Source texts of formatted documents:
#####

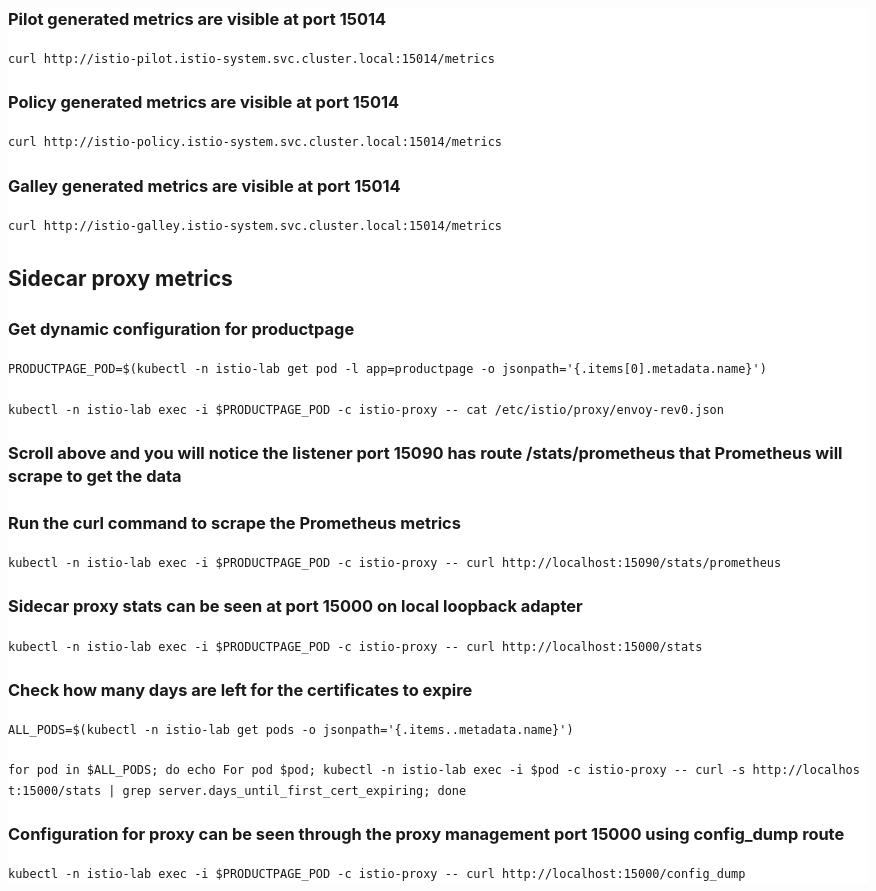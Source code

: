 ### Pilot generated metrics are visible at port 15014
```
curl http://istio-pilot.istio-system.svc.cluster.local:15014/metrics
```

### Policy generated metrics are visible at port 15014
```
curl http://istio-policy.istio-system.svc.cluster.local:15014/metrics
```
### Galley generated metrics are visible at port 15014
```
curl http://istio-galley.istio-system.svc.cluster.local:15014/metrics
```

## Sidecar proxy metrics
### Get dynamic configuration for productpage 
```
PRODUCTPAGE_POD=$(kubectl -n istio-lab get pod -l app=productpage -o jsonpath='{.items[0].metadata.name}')

kubectl -n istio-lab exec -i $PRODUCTPAGE_POD -c istio-proxy -- cat /etc/istio/proxy/envoy-rev0.json
```

### Scroll above and you will notice the listener port 15090 has route /stats/prometheus that Prometheus will scrape to get the data

### Run the curl command to scrape the Prometheus metrics

```
kubectl -n istio-lab exec -i $PRODUCTPAGE_POD -c istio-proxy -- curl http://localhost:15090/stats/prometheus
```

### Sidecar proxy stats can be seen at port 15000 on local loopback adapter
```
kubectl -n istio-lab exec -i $PRODUCTPAGE_POD -c istio-proxy -- curl http://localhost:15000/stats
```

### Check how many days are left for the certificates to expire
```
ALL_PODS=$(kubectl -n istio-lab get pods -o jsonpath='{.items..metadata.name}')

for pod in $ALL_PODS; do echo For pod $pod; kubectl -n istio-lab exec -i $pod -c istio-proxy -- curl -s http://localhost:15000/stats | grep server.days_until_first_cert_expiring; done
```

### Configuration for proxy can be seen through the proxy management port 15000 using config_dump route
```
kubectl -n istio-lab exec -i $PRODUCTPAGE_POD -c istio-proxy -- curl http://localhost:15000/config_dump
```
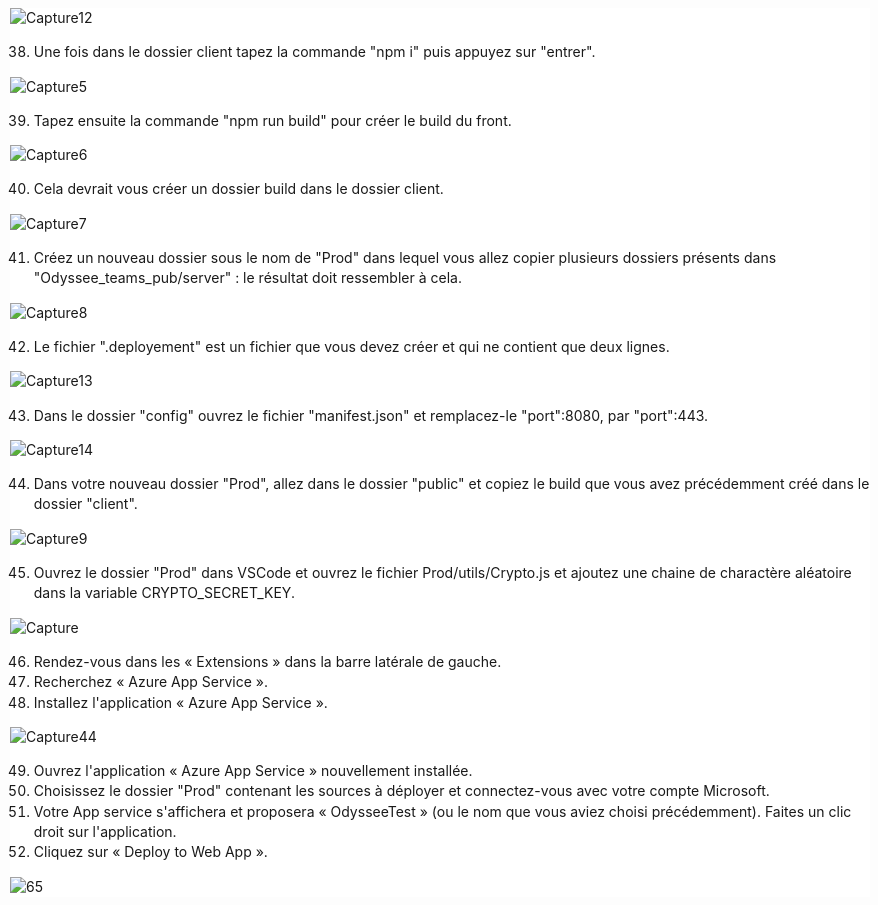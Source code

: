 ![Capture12](https://user-images.githubusercontent.com/67316441/149011195-7e906a0d-13e4-459c-a798-5fa9d6857b88.PNG)

38. Une fois dans le dossier client tapez la commande "npm i" puis appuyez sur "entrer".

![Capture5](https://user-images.githubusercontent.com/67316441/149013660-0252b5a4-26f8-4be4-a061-244c3b787b54.PNG)

39. Tapez ensuite la commande "npm run build" pour créer le build du front.

![Capture6](https://user-images.githubusercontent.com/67316441/149013613-e84dd1f1-afe1-4213-9a5b-db99bf7cd2da.PNG)

40. Cela devrait vous créer un dossier build dans le dossier client.

![Capture7](https://user-images.githubusercontent.com/67316441/149011538-fda05a81-fa5a-4a2b-ac27-c4ae1e017866.PNG)

41. Créez un nouveau dossier sous le nom de "Prod" dans lequel vous allez copier plusieurs dossiers présents dans "Odyssee_teams_pub/server" : le résultat doit ressembler à cela.

![Capture8](https://user-images.githubusercontent.com/67316441/149011893-642530b8-84d9-491e-85ce-20423c11ab2b.PNG)

42. Le fichier ".deployement" est un fichier que vous devez créer et qui ne contient que deux lignes.

![Capture13](https://user-images.githubusercontent.com/67316441/149012174-78c5550a-9518-41ba-b7c9-ca39141c2825.PNG)

43. Dans le dossier "config" ouvrez le fichier "manifest.json" et remplacez-le "port":8080, par "port":443. 

![Capture14](https://user-images.githubusercontent.com/67316441/149012874-f0a0aeb3-b845-4a7a-b8aa-10f739ed98a4.PNG)

44. Dans votre nouveau dossier "Prod", allez dans le dossier "public" et copiez le build que vous avez précédemment créé dans le dossier "client".

![Capture9](https://user-images.githubusercontent.com/67316441/149012534-c88a0727-7f61-4c60-be76-d859d2ab76c3.PNG)

45. Ouvrez le dossier "Prod" dans VSCode et ouvrez le fichier Prod/utils/Crypto.js et ajoutez une chaine de charactère aléatoire dans la variable CRYPTO_SECRET_KEY.

![Capture](https://user-images.githubusercontent.com/67316441/148568614-673a780a-9ab9-4bf0-b1d1-599e5acae9a1.PNG)
  
46. Rendez-vous dans les « Extensions » dans la barre latérale de gauche.
47. Recherchez « Azure App Service ».
48. Installez l&#39;application « Azure App Service ».

![Capture44](https://user-images.githubusercontent.com/67316441/175503150-673de202-092e-4bed-9ff7-51e03f56d52d.PNG)

49. Ouvrez l&#39;application « Azure App Service » nouvellement installée.
50. Choisissez le dossier "Prod" contenant les sources à déployer et connectez-vous avec votre compte Microsoft. 
51. Votre App service s&#39;affichera et proposera « OdysseeTest » (ou le nom que vous aviez choisi précédemment). Faites un clic droit sur l&#39;application.
52. Cliquez sur « Deploy to Web App ».
  
![65](https://user-images.githubusercontent.com/57418005/148473425-adf436d4-c12c-4fda-bbf2-3a98d4b54dd1.png)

#####

#### WHAT YOU WILL DO
Exclude the pictures and print the rest of the data exactly.

#### RESPONSE TO THE TASK
Source code

: ### Pilot generated metrics are visible at port 15014
```
curl http://istio-pilot.istio-system.svc.cluster.local:15014/metrics
```

### Policy generated metrics are visible at port 15014
```
curl http://istio-policy.istio-system.svc.cluster.local:15014/metrics
```
### Galley generated metrics are visible at port 15014
```
curl http://istio-galley.istio-system.svc.cluster.local:15014/metrics
```

## Sidecar proxy metrics
### Get dynamic configuration for productpage 
```
PRODUCTPAGE_POD=$(kubectl -n istio-lab get pod -l app=productpage -o jsonpath='{.items[0].metadata.name}')

kubectl -n istio-lab exec -i $PRODUCTPAGE_POD -c istio-proxy -- cat /etc/istio/proxy/envoy-rev0.json
```

### Scroll above and you will notice the listener port 15090 has route /stats/prometheus that Prometheus will scrape to get the data

### Run the curl command to scrape the Prometheus metrics

```
kubectl -n istio-lab exec -i $PRODUCTPAGE_POD -c istio-proxy -- curl http://localhost:15090/stats/prometheus
```

### Sidecar proxy stats can be seen at port 15000 on local loopback adapter
```
kubectl -n istio-lab exec -i $PRODUCTPAGE_POD -c istio-proxy -- curl http://localhost:15000/stats
```

### Check how many days are left for the certificates to expire
```
ALL_PODS=$(kubectl -n istio-lab get pods -o jsonpath='{.items..metadata.name}')

for pod in $ALL_PODS; do echo For pod $pod; kubectl -n istio-lab exec -i $pod -c istio-proxy -- curl -s http://localhost:15000/stats | grep server.days_until_first_cert_expiring; done
```

### Configuration for proxy can be seen through the proxy management port 15000 using config_dump route
```
kubectl -n istio-lab exec -i $PRODUCTPAGE_POD -c istio-proxy -- curl http://localhost:15000/config_dump
```
Source code

: ![Capture12](https://user-images.githubusercontent.com/67316441/149011195-7e906a0d-13e4-459c-a798-5fa9d6857b88.PNG)

38. Une fois dans le dossier client tapez la commande "npm i" puis appuyez sur "entrer".

![Capture5](https://user-images.githubusercontent.com/67316441/149013660-0252b5a4-26f8-4be4-a061-244c3b787b54.PNG)

39. Tapez ensuite la commande "npm run build" pour créer le build du front.

![Capture6](https://user-images.githubusercontent.com/67316441/149013613-e84dd1f1-afe1-4213-9a5b-db99bf7cd2da.PNG)

40. Cela devrait vous créer un dossier build dans le dossier client.

![Capture7](https://user-images.githubusercontent.com/67316441/149011538-fda05a81-fa5a-4a2b-ac27-c4ae1e017866.PNG)

41. Créez un nouveau dossier sous le nom de "Prod" dans lequel vous allez copier plusieurs dossiers présents dans "Odyssee_teams_pub/server" : le résultat doit ressembler à cela.

![Capture8](https://user-images.githubusercontent.com/67316441/149011893-642530b8-84d9-491e-85ce-20423c11ab2b.PNG)

42. Le fichier ".deployement" est un fichier que vous devez créer et qui ne contient que deux lignes.

![Capture13](https://user-images.githubusercontent.com/67316441/149012174-78c5550a-9518-41ba-b7c9-ca39141c2825.PNG)

43. Dans le dossier "config" ouvrez le fichier "manifest.json" et remplacez-le "port":8080, par "port":443. 

![Capture14](https://user-images.githubusercontent.com/67316441/149012874-f0a0aeb3-b845-4a7a-b8aa-10f739ed98a4.PNG)

44. Dans votre nouveau dossier "Prod", allez dans le dossier "public" et copiez le build que vous avez précédemment créé dans le dossier "client".

![Capture9](https://user-images.githubusercontent.com/67316441/149012534-c88a0727-7f61-4c60-be76-d859d2ab76c3.PNG)

45. Ouvrez le dossier "Prod" dans VSCode et ouvrez le fichier Prod/utils/Crypto.js et ajoutez une chaine de charactère aléatoire dans la variable CRYPTO_SECRET_KEY.

![Capture](https://user-images.githubusercontent.com/67316441/148568614-673a780a-9ab9-4bf0-b1d1-599e5acae9a1.PNG)
  
46. Rendez-vous dans les « Extensions » dans la barre latérale de gauche.
47. Recherchez « Azure App Service ».
48. Installez l&#39;application « Azure App Service ».

![Capture44](https://user-images.githubusercontent.com/67316441/175503150-673de202-092e-4bed-9ff7-51e03f56d52d.PNG)

49. Ouvrez l&#39;application « Azure App Service » nouvellement installée.
50. Choisissez le dossier "Prod" contenant les sources à déployer et connectez-vous avec votre compte Microsoft. 
51. Votre App service s&#39;affichera et proposera « OdysseeTest » (ou le nom que vous aviez choisi précédemment). Faites un clic droit sur l&#39;application.
52. Cliquez sur « Deploy to Web App ».
  
![65](https://user-images.githubusercontent.com/57418005/148473425-adf436d4-c12c-4fda-bbf2-3a98d4b54dd1.png)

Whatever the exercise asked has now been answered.